Il y a aussi des hybridations entre les genres, le new weird, avec des écrivains comme China Miéville ou Charles Stross, soit la nouvelle étrangeté: le fait d’ajouter à la science-fiction des éléments de fantastique, d’étrange ou de merveilleux. Des récits qui se passent dans le futur, mais avec des elfes, des zombies etc. En fait, il y a pas mal de «niches», des choses qui se font pour un nombre de lecteurs ou de spectateurs restreint. On va de plus en plus vers du contenu intellectuel qui répond à des demandes très diverses. Un éclatement comparable à celui de  la musique actuelle.

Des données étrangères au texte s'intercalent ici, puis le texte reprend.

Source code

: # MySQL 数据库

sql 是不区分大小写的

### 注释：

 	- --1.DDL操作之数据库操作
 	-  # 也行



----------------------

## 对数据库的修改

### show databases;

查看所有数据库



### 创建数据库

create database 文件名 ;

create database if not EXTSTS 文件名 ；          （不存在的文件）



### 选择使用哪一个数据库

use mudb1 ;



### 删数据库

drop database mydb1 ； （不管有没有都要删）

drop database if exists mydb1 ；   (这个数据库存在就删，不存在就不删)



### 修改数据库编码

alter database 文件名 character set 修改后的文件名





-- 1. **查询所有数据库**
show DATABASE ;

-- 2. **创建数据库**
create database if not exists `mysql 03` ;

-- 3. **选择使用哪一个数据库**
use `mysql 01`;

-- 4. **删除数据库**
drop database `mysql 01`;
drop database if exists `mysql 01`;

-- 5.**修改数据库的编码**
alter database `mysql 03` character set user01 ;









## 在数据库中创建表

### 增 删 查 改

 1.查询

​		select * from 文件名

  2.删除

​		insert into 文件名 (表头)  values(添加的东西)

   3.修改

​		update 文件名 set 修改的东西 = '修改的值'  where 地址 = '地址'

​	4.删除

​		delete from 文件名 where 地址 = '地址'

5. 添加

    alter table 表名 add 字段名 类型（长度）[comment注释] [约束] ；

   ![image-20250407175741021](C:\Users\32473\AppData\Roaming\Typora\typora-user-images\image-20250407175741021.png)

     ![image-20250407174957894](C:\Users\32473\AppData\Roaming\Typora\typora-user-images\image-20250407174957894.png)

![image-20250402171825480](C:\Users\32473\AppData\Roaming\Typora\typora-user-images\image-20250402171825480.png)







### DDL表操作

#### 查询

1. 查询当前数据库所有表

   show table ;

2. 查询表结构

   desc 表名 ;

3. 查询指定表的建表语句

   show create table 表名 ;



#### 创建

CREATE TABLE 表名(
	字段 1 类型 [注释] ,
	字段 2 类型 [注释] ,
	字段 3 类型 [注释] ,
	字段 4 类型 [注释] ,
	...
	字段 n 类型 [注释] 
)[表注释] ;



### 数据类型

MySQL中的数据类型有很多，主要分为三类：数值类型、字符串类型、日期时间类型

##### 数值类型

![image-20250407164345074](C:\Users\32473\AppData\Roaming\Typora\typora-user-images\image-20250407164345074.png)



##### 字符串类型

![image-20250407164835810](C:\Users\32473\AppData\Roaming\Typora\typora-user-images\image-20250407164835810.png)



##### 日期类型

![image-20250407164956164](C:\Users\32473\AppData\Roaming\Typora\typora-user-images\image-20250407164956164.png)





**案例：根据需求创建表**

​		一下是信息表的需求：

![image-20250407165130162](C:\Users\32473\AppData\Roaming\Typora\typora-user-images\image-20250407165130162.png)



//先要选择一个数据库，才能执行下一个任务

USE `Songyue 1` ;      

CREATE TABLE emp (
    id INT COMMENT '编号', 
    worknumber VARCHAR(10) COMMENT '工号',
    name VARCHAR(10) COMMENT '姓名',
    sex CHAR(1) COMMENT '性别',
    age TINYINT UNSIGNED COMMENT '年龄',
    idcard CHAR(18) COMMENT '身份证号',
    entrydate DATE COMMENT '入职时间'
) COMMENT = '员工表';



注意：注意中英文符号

Ce qu’on constate aussi, c’est qu’il y a tout à coup des émergences. Les écrivains Cormac McCarthy avec «La Route», ou Margaret Atwood, J. G. Ballard, abordent tous des lendemains qui déchantent, une science-fiction plutôt apocalyptique ou post-apocalyptique. Ce qui est typique des périodes de crise: dans les années 70, il y a aussi eu ce genre de choses. Ce retour n’est pas étonnant avec la crise de ces dernières années, l’écroulement de la société occidentale.

Mais globalement, il n’y a rien de vraiment nouveau. Les derniers mouvements de science-fiction originaux et novateurs qu’on peut repérer sont ceux des années 80-90, avec le cyberpunk, toute cette réflexion sur les réseaux, l’invasion technologique et cybernétique.

 

swissinfo.ch: Vous quittez la Maison d’Ailleurs à Yverdon-les-Bains pour prendre début 2011 la direction du «Lieu Unique», à Nantes, l’une des 70 «scènes nationales» de France.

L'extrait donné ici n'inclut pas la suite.